Risk-Aware Product Decisions in A/B Tests with Multiple Metrics

TL;DR We summarize the findings in our recent paper, Schultzberg, Ankargren, and Frånberg (2024), where we explain how Spotify’s decision-making engine works and how the results of multiple metrics in an A/B test are combined into a single product decision. Metrics can be of different types, and we consider success metrics (superiority tests), guardrail metrics (non-inferiority tests), deterioration metrics (inferiority tests), and quality metrics (various tests). We show that false positive rates shouldn’t be adjusted for guardrail metrics. However, to obtain the intended power, false negative rates must be corrected for the number of guardrail metrics and the number of other quality tests used. We also present a decision rule that includes all four types of metrics and propose a design and analysis strategy. Our approach controls the risks that incorrect decisions may have on this decision rule under any data-generating process. The decision rule also serves as an important tool for standardizing decision-making across the company.

Product development is a risky business

Product development is a risky business. If you don’t evolve your product quickly enough, competitors will outrun you. If you change your product in ways users don’t appreciate, you’ll lose them. Modern product development is all about taking calculated risks — some companies have a lot to gain and iterate quickly with greater risks, while others have more to lose and want to iterate in a more controlled fashion with lower risks. Front and center to any strategy isrisk — and the extent to which we can manage the risks of potentially bad product decisions.

Proposed changes are tested through randomized experiments, minimizing the risk of incorrect decisions and guiding well-informed product decisions. Tools like experimental design and statistical analysis are crucial for risk management.

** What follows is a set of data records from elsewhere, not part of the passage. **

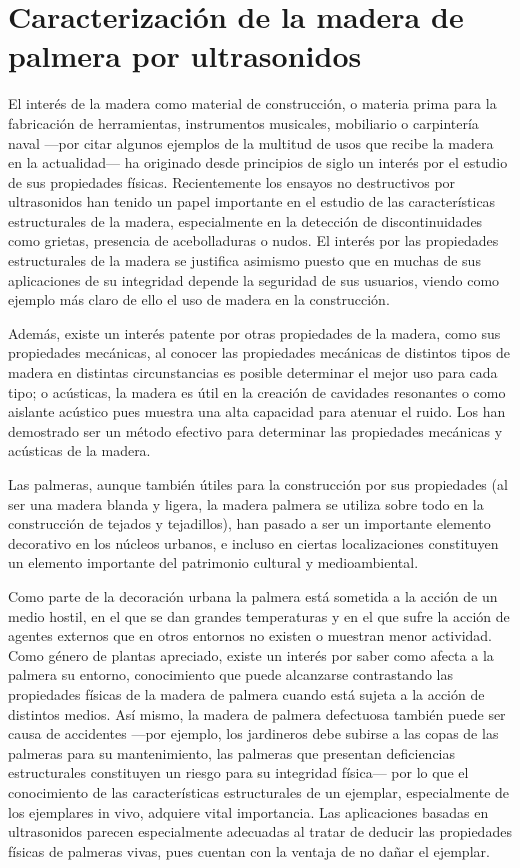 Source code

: \chapter{Caracterización de la madera de palmera por ultrasonidos}

El interés de la madera como material de construcción, o materia prima para
la fabricación de herramientas, instrumentos musicales, mobiliario o
carpintería naval ---por citar algunos ejemplos de la multitud de usos que
recibe la madera en la actualidad--- ha originado desde principios de siglo
un interés por el estudio de sus propiedades físicas. Recientemente los
ensayos no destructivos por ultrasonidos han tenido un papel importante en
el estudio de las características estructurales de la madera, especialmente
en la detección de discontinuidades como grietas, presencia de
acebolladuras o nudos. El interés por las propiedades estructurales de la
madera se justifica asimismo puesto que en muchas de sus aplicaciones de su
integridad depende la seguridad de sus usuarios, viendo como ejemplo más
claro de ello el uso de madera en la construcción.

Además, existe un interés patente por otras propiedades de la madera, como
sus propiedades mecánicas, al conocer las propiedades mecánicas de
distintos tipos de madera en distintas circunstancias es posible determinar
el mejor uso para cada tipo; o acústicas, la madera es útil en la creación
de cavidades resonantes o como aislante acústico pues muestra una alta
capacidad para atenuar el ruido. Los  han demostrado ser un
método efectivo para determinar las propiedades mecánicas y acústicas de la
madera.

Las palmeras, aunque también útiles para la construcción por sus
propiedades (al ser una madera blanda y ligera, la madera palmera se
utiliza sobre todo en la construcción de tejados y tejadillos), han pasado
a ser un importante elemento decorativo en los núcleos urbanos, e incluso
en ciertas localizaciones constituyen un elemento importante del patrimonio
cultural y medioambiental.

Como parte de la decoración urbana la palmera está sometida a la acción de
un medio hostil, en el que se dan grandes temperaturas y en el que sufre la
acción de agentes externos que en otros entornos no existen o muestran
menor actividad. Como género de plantas apreciado, existe un interés por
saber como afecta a la palmera su entorno, conocimiento que puede
alcanzarse contrastando las propiedades físicas de la madera de palmera
cuando está sujeta a la acción de distintos medios. Así mismo, la madera de
palmera defectuosa también puede ser causa de accidentes ---por ejemplo,
los jardineros debe subirse a las copas de las palmeras para su
mantenimiento, las palmeras que presentan deficiencias estructurales
constituyen un riesgo para su integridad física--- por lo que el
conocimiento de las características estructurales de un ejemplar,
especialmente de los ejemplares in vivo, adquiere vital importancia. Las
aplicaciones basadas en ultrasonidos parecen especialmente adecuadas al
tratar de deducir las propiedades físicas de palmeras vivas, pues cuentan
con la ventaja de no dañar el ejemplar.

When we built the first version of the decision engine in Spotify’s experimentation platform back in early 2020, we started from first principles. We studied how experimenters use the different kinds of metrics and tests that the experimentation platform provides. We then formalized a decision rule according to that process and derived the corresponding design and analysis required to control the false positive and false negative risks of that decision rule.

As our experimentation platform — Confidence — becomes publicly available, we’re sharing the details of our risk management approach in Schultzberg, Ankargren, and Frånberg (2024). In this publication, we emphasize the importance of aligning experimental design and analysis with the decision rule to limit incorrect product decisions. We also show the decision rule Spotify uses and explain how you can start using our decision-rules engine via Confidence.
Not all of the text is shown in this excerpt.